(YOUR INSTRUCTIONS):
Find the line with "Consider a power". Transcribe it and each later line of the data exactly, up to and including the last.

**** EXTRACTED DATA ****

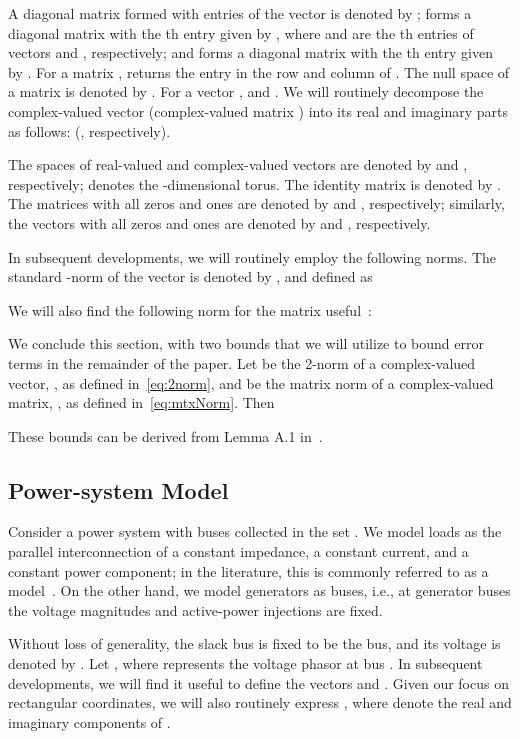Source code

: \documentclass[10 pt, conference]{ieeeconf}
\begin{document}
A diagonal matrix formed with entries of the vector  is denoted by ;  
 forms a diagonal matrix with the th entry given by , where  and  are the th entries of vectors  and , respectively; and  forms a diagonal matrix with the th entry given by . For a matrix ,  returns the entry in the  row and  column of . The null space of a matrix  is denoted by . For a vector ,  and . We will routinely decompose the complex-valued vector  (complex-valued matrix ) into its real and imaginary parts as follows:  (, respectively). 

The spaces of  real-valued and complex-valued vectors are denoted by  and , respectively;  denotes the -dimensional torus. 
The  identity matrix is denoted by . The  matrices with all zeros and ones are denoted by  and , respectively; similarly, the  vectors with all zeros and ones are denoted by  and , respectively. 

In subsequent developments, we will routinely employ the following norms. The standard -norm of the vector  is denoted by , and defined as

We will also find the following norm for the matrix  useful~\cite{Bolognani-2015}:


We conclude this section, with two bounds that we will utilize to bound error terms in the remainder of the paper. Let  be the 2-norm of a complex-valued vector, , as defined in~\eqref{eq:2norm}, and  be the matrix norm of a complex-valued matrix, , as defined in~\eqref{eq:mtxNorm}.  Then

These bounds can be derived from Lemma A.1 in~\cite{Bolognani-2015}.

\subsection{Power-system Model}
Consider a power system with  buses collected in the set . We model loads as the parallel interconnection of a constant impedance, a constant current, and a constant power component; in the literature, this is commonly referred to as a  model~\cite{price1993load}. On the other hand, we model generators as  buses, i.e., at generator buses the voltage magnitudes and active-power injections are fixed.

Without loss of generality, the slack bus is fixed to be the  bus, and its voltage is denoted by . Let , where  represents the voltage phasor at bus . In subsequent developments, we will find it useful to define the vectors  and . Given our focus on rectangular coordinates, we will also routinely express , where  denote the real and imaginary components of .
\end{document}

****

(WRITTEN RESPONSE):
Consider a power system with  buses collected in the set . We model loads as the parallel interconnection of a constant impedance, a constant current, and a constant power component; in the literature, this is commonly referred to as a  model~\cite{price1993load}. On the other hand, we model generators as  buses, i.e., at generator buses the voltage magnitudes and active-power injections are fixed.

Without loss of generality, the slack bus is fixed to be the  bus, and its voltage is denoted by . Let , where  represents the voltage phasor at bus . In subsequent developments, we will find it useful to define the vectors  and . Given our focus on rectangular coordinates, we will also routinely express , where  denote the real and imaginary components of .
\end{document}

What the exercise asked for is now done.